Going public: presumption in favour of publication, says government

The government has strongly supported the publication of complaints and other data as a way for consumers to hold businesses to account, in a move likely to put further pressure on the Legal Ombudsman to name law firms that are subject to complaints.

The consumer empowerment strategy, published this week by the Department for Business, Innovation & Skills, said greater government transparency and “consumer feedback sites” can then be used by third parties “to create simple, easy to use choice tools” for the public.

“Ombudsmen and regulatory bodies can improve the effectiveness of these choice tools by publishing the wealth of complaints and performance data that they collect about businesses.

“Making performance and complaints data more transparent is a good way of encouraging businesses to improve their performance without the need for heavy-handed legislation, as no company wants to be last in an indicator of performance or customer satisfaction. Clear and consistent information about performance and complaints can also be used to guide regulators’ decisions about where to focus their enforcement action, and about where additional guidance to consumers may be valuable.

“It can also help consumers to understand the types of issues that arise with particular products and how well companies respond to consumer complaints.”

The Legal Ombudsman announced recently that it needs to conduct several months of further research before making a decision on whether to release details of firms’ complaints records. Earlier this week, the Legal Services Consumer Panel included establishing good practice standards for legal comparison sites on its work programme for the next year.

The consumer strategy referred approvingly to the firm-level complaints data published by the Financial Services Authority. However, even this could go further, it said. “For example, there may be scope for providing more detailed breakdowns of the data to provide greater clarity on the level of complaints for different products or product types, or to provide more guidance on the types of issues consumers raise.”

The strategy continued: “Ombudsmen and regulators should provide information in ways that allow intermediaries to combine complaints data with other information on companies that may be of interest to consumers. This can then be presented in a simple format that will inform consumer choices.”

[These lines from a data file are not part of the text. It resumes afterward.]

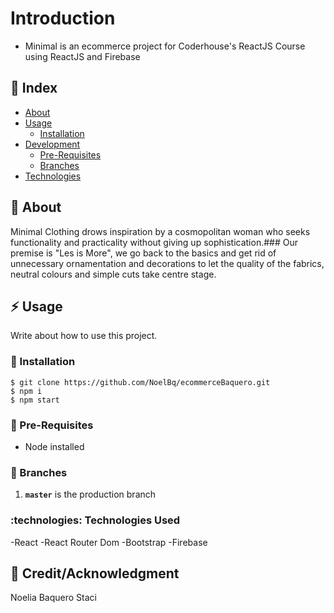 
# Introduction
- Minimal is an ecommerce project for Coderhouse's ReactJS Course using ReactJS and Firebase

## :ledger: Index

- [About](#beginner-about)
- [Usage](#zap-usage)
  - [Installation](#electric_plug-installation)
- [Development](#wrench-development)
  - [Pre-Requisites](#notebook-pre-requisites)
  - [Branches](#cactus-branches)
- [Technologies](#technologies)


##  :beginner: About
Minimal Clothing  drows inspiration by a cosmopolitan woman who seeks functionality and practicality without giving up sophistication.### Our premise is "Les is More", we go  back to the basics and get rid of unnecessary ornamentation and decorations to let the quality of the fabrics, neutral colours and simple cuts take centre stage.

## :zap: Usage
Write about how to use this project.

###  :electric_plug: Installation

```
$ git clone https://github.com/NoelBq/ecommerceBaquero.git
$ npm i 
$ npm start

```
### :notebook: Pre-Requisites

-  Node installed

 ### :cactus: Branches

1. **`master`** is the production branch

 ### :technologies: Technologies Used 
  
  -React
  -React Router Dom
  -Bootstrap
  -Firebase

## :star2: Credit/Acknowledgment
Noelia Baquero Staci
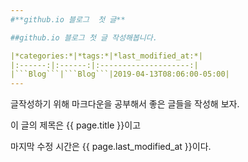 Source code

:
 ```yaml
---
#**github.io 블로그  첫 글**

##github.io 블로그 첫 글 작성해봅니다.

|*categories:*|*tags:*|*last_modified_at:*|
|:------:|:------:|:--------------------:|
|```Blog```|```Blog```|2019-04-13T08:06:00-05:00|
---
```


글작성하기 위해 마크다운을 공부해서 
좋은 글들을 작성해 보자.

이 글의 제목은 {{ page.title }}이고

마지막 수정 시간은 {{ page.last_modified_at }}이다.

The strategy said it will set an expectation that regulators, government departments, regulated businesses, and public service providers are open “as a default position. They should continue to free the complaint and performance data (in particular on individual businesses) they already own unless they have a good reason to do otherwise”.

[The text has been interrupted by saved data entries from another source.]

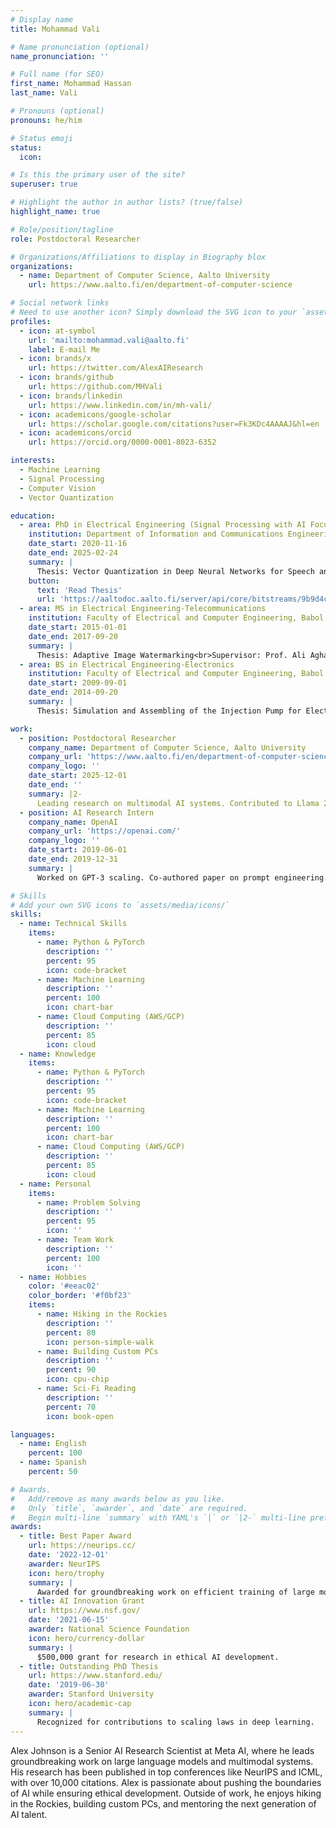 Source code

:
 ```yaml
---
# Display name
title: Mohammad Vali

# Name pronunciation (optional)
name_pronunciation: ''

# Full name (for SEO)
first_name: Mohammad Hassan
last_name: Vali

# Pronouns (optional)
pronouns: he/him

# Status emoji
status:
  icon:

# Is this the primary user of the site?
superuser: true

# Highlight the author in author lists? (true/false)
highlight_name: true

# Role/position/tagline
role: Postdoctoral Researcher

# Organizations/Affiliations to display in Biography blox
organizations:
  - name: Department of Computer Science, Aalto University
    url: https://www.aalto.fi/en/department-of-computer-science

# Social network links
# Need to use another icon? Simply download the SVG icon to your `assets/media/icons/` folder.
profiles:
  - icon: at-symbol
    url: 'mailto:mohammad.vali@aalto.fi'
    label: E-mail Me
  - icon: brands/x
    url: https://twitter.com/AlexAIResearch
  - icon: brands/github
    url: https://github.com/MHVali
  - icon: brands/linkedin
    url: https://www.linkedin.com/in/mh-vali/
  - icon: academicons/google-scholar
    url: https://scholar.google.com/citations?user=Fk3KDc4AAAAJ&hl=en
  - icon: academicons/orcid
    url: https://orcid.org/0000-0001-8023-6352

interests:
  - Machine Learning
  - Signal Processing
  - Computer Vision
  - Vector Quantization

education:
  - area: PhD in Electrical Engineering (Signal Processing with AI Focus)
    institution: Department of Information and Communications Engineering, Aalto University
    date_start: 2020-11-16
    date_end: 2025-02-24
    summary: |
      Thesis: Vector Quantization in Deep Neural Networks for Speech and Image Processing<br>Supervisor: Prof. Tom Bäckström<br>GPA: 5.0/5.0<br>Published six first-author papers at TMLR, IEEE Access, Interspeech and ICASSP.
    button:
      text: 'Read Thesis'
      url: 'https://aaltodoc.aalto.fi/server/api/core/bitstreams/9b9d4c27-6d00-4b7c-a72a-373f8bdc336d/content'
  - area: MS in Electrical Engineering-Telecommunications
    institution: Faculty of Electrical and Computer Engineering, Babol Noshirvani Universoty of Technology
    date_start: 2015-01-01
    date_end: 2017-09-20
    summary: |
      Thesis: Adaptive Image Watermarking<br>Supervisor: Prof. Ali Aghagolzadeh<br>GPA: 4.5/5.0<br>Published one first-author paper at journal of Expert Systems with Applications.
  - area: BS in Electrical Engineering-Electronics
    institution: Faculty of Electrical and Computer Engineering, Babol Noshirvani Universoty of Technology
    date_start: 2009-09-01
    date_end: 2014-09-20
    summary: |
      Thesis: Simulation and Assembling of the Injection Pump for Electrospinning Machine<br>Supervisor: Prof. Mehdi Ezoji<br>GPA: 4.0/5.0

work:
  - position: Postdoctoral Researcher
    company_name: Department of Computer Science, Aalto University
    company_url: 'https://www.aalto.fi/en/department-of-computer-science'
    company_logo: ''
    date_start: 2025-12-01
    date_end: ''
    summary: |2-
      Leading research on multimodal AI systems. Contributed to Llama 2 and other open-source models. 50+ citations in 3 years.
  - position: AI Research Intern
    company_name: OpenAI
    company_url: 'https://openai.com/'
    company_logo: ''
    date_start: 2019-06-01
    date_end: 2019-12-31
    summary: |
      Worked on GPT-3 scaling. Co-authored paper on prompt engineering.

# Skills
# Add your own SVG icons to `assets/media/icons/`
skills:
  - name: Technical Skills
    items:
      - name: Python & PyTorch
        description: ''
        percent: 95
        icon: code-bracket
      - name: Machine Learning
        description: ''
        percent: 100
        icon: chart-bar
      - name: Cloud Computing (AWS/GCP)
        description: ''
        percent: 85
        icon: cloud
  - name: Knowledge
    items:
      - name: Python & PyTorch
        description: ''
        percent: 95
        icon: code-bracket
      - name: Machine Learning
        description: ''
        percent: 100
        icon: chart-bar
      - name: Cloud Computing (AWS/GCP)
        description: ''
        percent: 85
        icon: cloud
  - name: Personal
    items:
      - name: Problem Solving
        description: ''
        percent: 95
        icon: ''
      - name: Team Work
        description: ''
        percent: 100
        icon: ''
  - name: Hobbies
    color: '#eeac02'
    color_border: '#f0bf23'
    items:
      - name: Hiking in the Rockies
        description: ''
        percent: 80
        icon: person-simple-walk
      - name: Building Custom PCs
        description: ''
        percent: 90
        icon: cpu-chip
      - name: Sci-Fi Reading
        description: ''
        percent: 70
        icon: book-open

languages:
  - name: English
    percent: 100
  - name: Spanish
    percent: 50

# Awards.
#   Add/remove as many awards below as you like.
#   Only `title`, `awarder`, and `date` are required.
#   Begin multi-line `summary` with YAML's `|` or `|2-` multi-line prefix and indent 2 spaces below.
awards:
  - title: Best Paper Award
    url: https://neurips.cc/
    date: '2022-12-01'
    awarder: NeurIPS
    icon: hero/trophy
    summary: |
      Awarded for groundbreaking work on efficient training of large models.
  - title: AI Innovation Grant
    url: https://www.nsf.gov/
    date: '2021-06-15'
    awarder: National Science Foundation
    icon: hero/currency-dollar
    summary: |
      $500,000 grant for research in ethical AI development.
  - title: Outstanding PhD Thesis
    url: https://www.stanford.edu/
    date: '2019-06-30'
    awarder: Stanford University
    icon: hero/academic-cap
    summary: |
      Recognized for contributions to scaling laws in deep learning.
---
```


Alex Johnson is a Senior AI Research Scientist at Meta AI, where he leads groundbreaking work on large language models and multimodal systems. His research has been published in top conferences like NeurIPS and ICML, with over 10,000 citations. Alex is passionate about pushing the boundaries of AI while ensuring ethical development. Outside of work, he enjoys hiking in the Rockies, building custom PCs, and mentoring the next generation of AI talent.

It will also encourage “the development of innovative ways of utilising data” by looking “to pump-prime or incentivise developers and intermediaries to utilise this data to create innovative applications and information”.

The paper added: “We would be interested to hear suggestions from consumer groups and businesses about other forms of data held by the government, regulators or ombudsmen that could be released, such as on legal services, transport, or public services.”